Untergreith ist eine Katastralgemeinde von Sankt Johann im Saggautal, gelegen im südoststeirischen Bezirk Leibnitz. Die Nähe zur slowenischen Grenze in dieser malerischen Weinbauregion inspirierte bereits bisher zur Zusammenarbeit mit Partnern in Friaul, Slowenien und Kroatien. Die gemeinsamen Projekte des Kuratorinnen-Trios erarbeiten Zahra Mani und Karin Schorm von ihrer Basis in einem Steinhausensemble in Hrelji 45, situiert in der Nähe der im Zentrum von Istrien gelegenen kroatischen Kleinstadt Žminj. Dieser Ausgangs- und Kreuzungspunkt ist prädestiniert für eine rhizomatische Verästelung von Kulturinstitutionen im Alpe-Adria-Kulturraum. Das Vernetzungsprojekt »(S)low Light – Seeking Darkness« mit dem Leitthema Lichtverschmutzung gastierte 2021 bei Stazione di Topolò in Friaul, beim Sajeta Festival im slowenischen Tolmin und im Rahmen des Firefly Festivals und von Hrelji 45 in Istrien und hatte einen seiner Höhepunkte in einer Koproduktion mit Innenhofkultur in Klagenfurt. Die Vertiefung der Zusammenarbeit mit den Partnern aus der Alpe-Adria-Region wirft Fragen auf, die von Karin Schorm, Zahra Mani und Mia Zabelka im Kollektiv via E-Mail-Interview beantwortet werden. 

Workshop © Zahra Mani

skug: Worauf ist eure Faszination für die Südoststeiermark und des Weiteren für den Alpe-Adria-Raum zurückzuführen?
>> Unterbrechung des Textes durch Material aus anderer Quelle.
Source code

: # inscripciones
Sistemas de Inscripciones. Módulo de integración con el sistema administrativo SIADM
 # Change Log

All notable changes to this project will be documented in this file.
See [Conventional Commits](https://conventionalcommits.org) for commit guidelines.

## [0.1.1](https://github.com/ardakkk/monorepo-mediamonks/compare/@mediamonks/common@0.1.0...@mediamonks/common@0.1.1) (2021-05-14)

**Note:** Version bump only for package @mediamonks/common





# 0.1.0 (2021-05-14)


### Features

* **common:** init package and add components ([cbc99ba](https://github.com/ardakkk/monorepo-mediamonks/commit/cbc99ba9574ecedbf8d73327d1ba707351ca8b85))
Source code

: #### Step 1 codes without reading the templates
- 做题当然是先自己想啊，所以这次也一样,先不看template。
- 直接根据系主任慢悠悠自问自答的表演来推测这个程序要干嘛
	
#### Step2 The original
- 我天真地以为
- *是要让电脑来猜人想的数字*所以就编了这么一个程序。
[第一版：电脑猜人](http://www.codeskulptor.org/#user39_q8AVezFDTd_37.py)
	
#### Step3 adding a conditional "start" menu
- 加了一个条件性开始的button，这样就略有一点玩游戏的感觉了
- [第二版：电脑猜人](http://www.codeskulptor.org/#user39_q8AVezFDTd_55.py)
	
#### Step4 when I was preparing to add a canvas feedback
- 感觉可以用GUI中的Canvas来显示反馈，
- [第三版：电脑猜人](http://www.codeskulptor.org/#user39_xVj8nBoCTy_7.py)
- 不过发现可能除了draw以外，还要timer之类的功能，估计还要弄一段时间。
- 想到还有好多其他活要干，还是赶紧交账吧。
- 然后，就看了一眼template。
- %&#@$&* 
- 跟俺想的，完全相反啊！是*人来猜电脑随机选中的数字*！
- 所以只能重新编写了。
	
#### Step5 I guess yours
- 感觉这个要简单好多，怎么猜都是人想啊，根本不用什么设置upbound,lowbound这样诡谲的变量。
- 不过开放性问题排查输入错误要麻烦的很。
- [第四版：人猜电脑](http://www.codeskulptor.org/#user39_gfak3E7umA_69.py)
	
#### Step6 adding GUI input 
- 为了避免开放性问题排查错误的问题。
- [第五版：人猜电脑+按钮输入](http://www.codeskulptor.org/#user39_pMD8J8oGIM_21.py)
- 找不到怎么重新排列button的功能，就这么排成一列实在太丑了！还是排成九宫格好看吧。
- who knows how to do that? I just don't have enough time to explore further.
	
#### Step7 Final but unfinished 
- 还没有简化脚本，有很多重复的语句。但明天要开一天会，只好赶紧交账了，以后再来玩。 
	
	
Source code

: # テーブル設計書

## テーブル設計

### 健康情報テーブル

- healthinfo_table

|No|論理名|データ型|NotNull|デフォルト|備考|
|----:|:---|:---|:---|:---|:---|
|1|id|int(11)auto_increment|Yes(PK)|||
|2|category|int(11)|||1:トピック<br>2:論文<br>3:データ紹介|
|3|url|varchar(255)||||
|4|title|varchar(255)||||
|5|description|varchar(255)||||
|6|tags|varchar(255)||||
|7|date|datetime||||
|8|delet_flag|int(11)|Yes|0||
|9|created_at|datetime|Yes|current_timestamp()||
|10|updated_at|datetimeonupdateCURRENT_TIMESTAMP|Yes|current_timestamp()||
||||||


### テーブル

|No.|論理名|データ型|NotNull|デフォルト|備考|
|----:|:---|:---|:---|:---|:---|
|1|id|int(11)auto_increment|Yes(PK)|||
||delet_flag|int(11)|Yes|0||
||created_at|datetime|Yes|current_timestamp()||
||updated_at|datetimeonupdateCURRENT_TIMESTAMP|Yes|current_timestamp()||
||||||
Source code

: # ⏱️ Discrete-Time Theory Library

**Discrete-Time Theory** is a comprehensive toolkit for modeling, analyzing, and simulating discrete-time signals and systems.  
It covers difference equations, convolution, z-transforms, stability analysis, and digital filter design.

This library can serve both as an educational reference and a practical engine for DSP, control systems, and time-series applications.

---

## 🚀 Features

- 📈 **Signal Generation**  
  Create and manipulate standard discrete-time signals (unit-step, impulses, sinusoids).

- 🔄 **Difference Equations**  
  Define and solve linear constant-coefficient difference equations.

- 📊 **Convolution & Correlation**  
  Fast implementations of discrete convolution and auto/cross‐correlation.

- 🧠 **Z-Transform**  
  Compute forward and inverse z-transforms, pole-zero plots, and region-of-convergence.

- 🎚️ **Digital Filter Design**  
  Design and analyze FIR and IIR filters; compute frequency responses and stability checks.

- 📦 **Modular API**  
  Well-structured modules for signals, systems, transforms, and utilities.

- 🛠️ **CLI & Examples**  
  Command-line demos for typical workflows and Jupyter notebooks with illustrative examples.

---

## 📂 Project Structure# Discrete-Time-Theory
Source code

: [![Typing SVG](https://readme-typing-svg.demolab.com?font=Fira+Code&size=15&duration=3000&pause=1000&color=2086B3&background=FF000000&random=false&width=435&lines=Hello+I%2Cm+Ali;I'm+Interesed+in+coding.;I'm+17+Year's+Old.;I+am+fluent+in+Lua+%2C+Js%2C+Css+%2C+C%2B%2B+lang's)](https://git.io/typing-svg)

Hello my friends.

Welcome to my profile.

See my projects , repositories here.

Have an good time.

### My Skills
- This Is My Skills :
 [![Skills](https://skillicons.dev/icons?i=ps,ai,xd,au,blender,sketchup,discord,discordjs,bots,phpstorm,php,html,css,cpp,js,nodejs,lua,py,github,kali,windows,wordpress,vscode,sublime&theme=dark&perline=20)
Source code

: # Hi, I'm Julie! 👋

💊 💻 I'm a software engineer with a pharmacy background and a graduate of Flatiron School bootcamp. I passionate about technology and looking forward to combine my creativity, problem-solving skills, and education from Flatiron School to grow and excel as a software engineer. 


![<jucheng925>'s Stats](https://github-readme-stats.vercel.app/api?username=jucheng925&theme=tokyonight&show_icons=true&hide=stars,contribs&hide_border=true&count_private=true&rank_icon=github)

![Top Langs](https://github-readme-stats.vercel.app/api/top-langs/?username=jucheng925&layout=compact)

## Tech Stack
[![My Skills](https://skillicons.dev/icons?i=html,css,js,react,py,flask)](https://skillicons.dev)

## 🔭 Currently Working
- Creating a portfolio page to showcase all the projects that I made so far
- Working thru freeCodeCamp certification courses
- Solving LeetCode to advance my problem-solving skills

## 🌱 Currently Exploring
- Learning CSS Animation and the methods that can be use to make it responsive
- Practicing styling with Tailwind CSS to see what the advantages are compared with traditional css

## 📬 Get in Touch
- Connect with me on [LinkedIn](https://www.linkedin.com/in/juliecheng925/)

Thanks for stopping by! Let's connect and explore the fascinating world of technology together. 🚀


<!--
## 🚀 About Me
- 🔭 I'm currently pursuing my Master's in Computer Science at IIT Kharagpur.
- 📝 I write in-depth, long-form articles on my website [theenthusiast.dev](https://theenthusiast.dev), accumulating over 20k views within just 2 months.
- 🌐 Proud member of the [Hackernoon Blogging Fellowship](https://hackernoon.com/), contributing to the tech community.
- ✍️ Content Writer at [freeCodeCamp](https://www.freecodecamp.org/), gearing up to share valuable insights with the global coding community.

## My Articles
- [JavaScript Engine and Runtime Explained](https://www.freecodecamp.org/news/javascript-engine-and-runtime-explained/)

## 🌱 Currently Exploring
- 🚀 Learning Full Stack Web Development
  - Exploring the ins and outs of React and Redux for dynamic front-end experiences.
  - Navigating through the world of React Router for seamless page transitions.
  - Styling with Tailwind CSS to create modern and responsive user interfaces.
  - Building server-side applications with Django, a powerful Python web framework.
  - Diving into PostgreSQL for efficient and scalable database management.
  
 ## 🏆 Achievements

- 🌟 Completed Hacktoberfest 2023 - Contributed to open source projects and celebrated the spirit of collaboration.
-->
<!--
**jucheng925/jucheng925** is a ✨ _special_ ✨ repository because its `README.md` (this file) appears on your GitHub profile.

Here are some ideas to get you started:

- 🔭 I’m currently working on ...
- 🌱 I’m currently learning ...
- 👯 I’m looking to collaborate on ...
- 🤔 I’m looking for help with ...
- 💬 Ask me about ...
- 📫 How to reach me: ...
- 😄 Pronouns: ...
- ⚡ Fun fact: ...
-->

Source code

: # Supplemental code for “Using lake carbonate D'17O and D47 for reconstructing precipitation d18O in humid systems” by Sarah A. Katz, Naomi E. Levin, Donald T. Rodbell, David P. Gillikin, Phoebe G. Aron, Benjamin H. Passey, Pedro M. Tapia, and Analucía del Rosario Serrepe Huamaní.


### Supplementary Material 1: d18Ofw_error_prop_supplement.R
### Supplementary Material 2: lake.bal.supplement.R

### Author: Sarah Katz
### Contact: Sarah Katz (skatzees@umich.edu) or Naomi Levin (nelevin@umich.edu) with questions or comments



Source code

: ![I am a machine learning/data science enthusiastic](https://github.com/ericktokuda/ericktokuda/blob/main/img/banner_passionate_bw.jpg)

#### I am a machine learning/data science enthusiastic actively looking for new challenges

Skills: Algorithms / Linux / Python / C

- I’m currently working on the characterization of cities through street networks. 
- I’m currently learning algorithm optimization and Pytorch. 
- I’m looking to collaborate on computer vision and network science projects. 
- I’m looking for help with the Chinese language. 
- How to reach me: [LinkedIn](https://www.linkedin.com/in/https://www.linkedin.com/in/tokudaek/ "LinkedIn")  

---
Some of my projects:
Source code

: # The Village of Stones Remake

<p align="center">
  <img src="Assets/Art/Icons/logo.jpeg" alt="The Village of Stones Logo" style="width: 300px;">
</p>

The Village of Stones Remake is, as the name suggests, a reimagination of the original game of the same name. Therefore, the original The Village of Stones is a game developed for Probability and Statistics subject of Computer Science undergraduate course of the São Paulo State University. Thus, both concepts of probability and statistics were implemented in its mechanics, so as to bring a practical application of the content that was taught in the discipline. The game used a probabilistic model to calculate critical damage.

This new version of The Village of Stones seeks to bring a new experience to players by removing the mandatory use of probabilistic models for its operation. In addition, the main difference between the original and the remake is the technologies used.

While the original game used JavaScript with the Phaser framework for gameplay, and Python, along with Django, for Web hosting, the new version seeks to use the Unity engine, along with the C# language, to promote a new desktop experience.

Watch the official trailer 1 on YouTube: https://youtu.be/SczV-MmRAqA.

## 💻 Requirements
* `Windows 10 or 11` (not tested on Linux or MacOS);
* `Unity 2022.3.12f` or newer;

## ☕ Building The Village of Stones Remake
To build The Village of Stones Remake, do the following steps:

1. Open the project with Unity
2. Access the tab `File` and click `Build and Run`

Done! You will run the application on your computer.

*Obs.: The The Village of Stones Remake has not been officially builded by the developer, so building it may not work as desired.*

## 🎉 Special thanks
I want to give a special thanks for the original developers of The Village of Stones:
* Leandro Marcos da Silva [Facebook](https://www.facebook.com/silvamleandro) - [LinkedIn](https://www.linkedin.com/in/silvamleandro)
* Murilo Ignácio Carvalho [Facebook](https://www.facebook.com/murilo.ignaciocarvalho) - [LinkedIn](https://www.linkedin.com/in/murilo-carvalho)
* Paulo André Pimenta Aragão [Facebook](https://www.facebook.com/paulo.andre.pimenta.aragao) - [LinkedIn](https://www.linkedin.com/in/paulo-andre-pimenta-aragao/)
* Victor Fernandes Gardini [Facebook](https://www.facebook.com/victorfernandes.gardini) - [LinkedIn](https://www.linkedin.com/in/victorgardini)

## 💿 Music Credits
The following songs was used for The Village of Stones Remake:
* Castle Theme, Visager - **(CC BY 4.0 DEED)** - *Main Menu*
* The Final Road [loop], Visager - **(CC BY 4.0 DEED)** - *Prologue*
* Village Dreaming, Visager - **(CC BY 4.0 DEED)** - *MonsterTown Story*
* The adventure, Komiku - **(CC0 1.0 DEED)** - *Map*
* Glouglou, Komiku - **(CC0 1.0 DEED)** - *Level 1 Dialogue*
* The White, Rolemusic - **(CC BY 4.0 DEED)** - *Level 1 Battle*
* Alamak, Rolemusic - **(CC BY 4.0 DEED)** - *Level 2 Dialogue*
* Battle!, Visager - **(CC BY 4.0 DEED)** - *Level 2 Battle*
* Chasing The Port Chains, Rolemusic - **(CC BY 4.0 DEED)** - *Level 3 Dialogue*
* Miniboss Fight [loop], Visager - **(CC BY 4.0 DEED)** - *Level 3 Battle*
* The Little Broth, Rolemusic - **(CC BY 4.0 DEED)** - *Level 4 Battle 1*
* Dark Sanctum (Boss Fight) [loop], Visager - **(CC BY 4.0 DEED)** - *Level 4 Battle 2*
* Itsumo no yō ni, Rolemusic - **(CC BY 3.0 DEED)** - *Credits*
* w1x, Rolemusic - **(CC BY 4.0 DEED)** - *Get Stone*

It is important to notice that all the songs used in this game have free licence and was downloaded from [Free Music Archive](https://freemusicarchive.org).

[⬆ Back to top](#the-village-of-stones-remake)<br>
Karin Schorm, Zahra Mani, Mia Zabelka: Wir haben alle eine tiefe Verbindung zum ländlichen Raum und in gewisser Weise zu Grenzgebieten. In der Peripherie und in dem Zwischenraum, der an Grenzen wahrnehmbar ist, sehen wir ein erhöhtes Potenzial für Begegnung und Austausch. Die Liebe zur südsteirischen Landschaft braucht wahrscheinlich keine Erklärung. Das Besondere am Alpen-Adria-Raum ist aber vielfältig. Die Diversität der Menschen, Sprachen, Topografien und Kulturen, die die Region ausmachen, ist eine Metapher für Europa. Vielfalt ist die Basis einer reichen Kulturwelt, die wir in unseren Projekten einerseits ausloten und erforschen, andererseits aber auch präsentieren und feiern. Unsere Projekte und Kollaborationen im Alpen-Adria-Raum sind Prozesse, die organisch wachsen und unterschiedlichsten Ausdruck finden können. Wichtig ist, Kunst und Kultur im »echten« Leben zu verankern, und sowohl gesellschaftlich als auch in Beziehung mit der Natur zu verankern. Und wir sehen es als natürlichen Auftrag, Zugänge für ein breites Publikum zu schaffen und generationenübergreifend zu agieren.

»Small is beautiful« heißt ein großartiges Buch des österreichischen Nationalökonomen und Philosophen Leopold Kohr, welcher in seiner Geschwindigkeitstheorie den Slogan »slow is beautiful« prägte. Tatsächlich nimmt mit der Langsamkeit auch die Massenwirkung ab, weil eine Masse aus Individuen die Freiheit zerstört, weil sie in der Masse die kulturell angeeignete Vernunft abgibt. Überhaupt wird mit der immer noch grassierenden neoliberalen Unvernunft des Konkurrenzdenkens nur die Freiheit des Einzelnen bestärkt, der sich meist seiner Rücksichtslosigkeit zu wenig oder gar nicht bewusst ist. War Kohr ein Impulsgeber für euch bzw. auf welche Philosophie bezieht ihr euch, um euer Konzept des regionalen, überschaubaren und doch weltoffenen Rahmens beizubehalten?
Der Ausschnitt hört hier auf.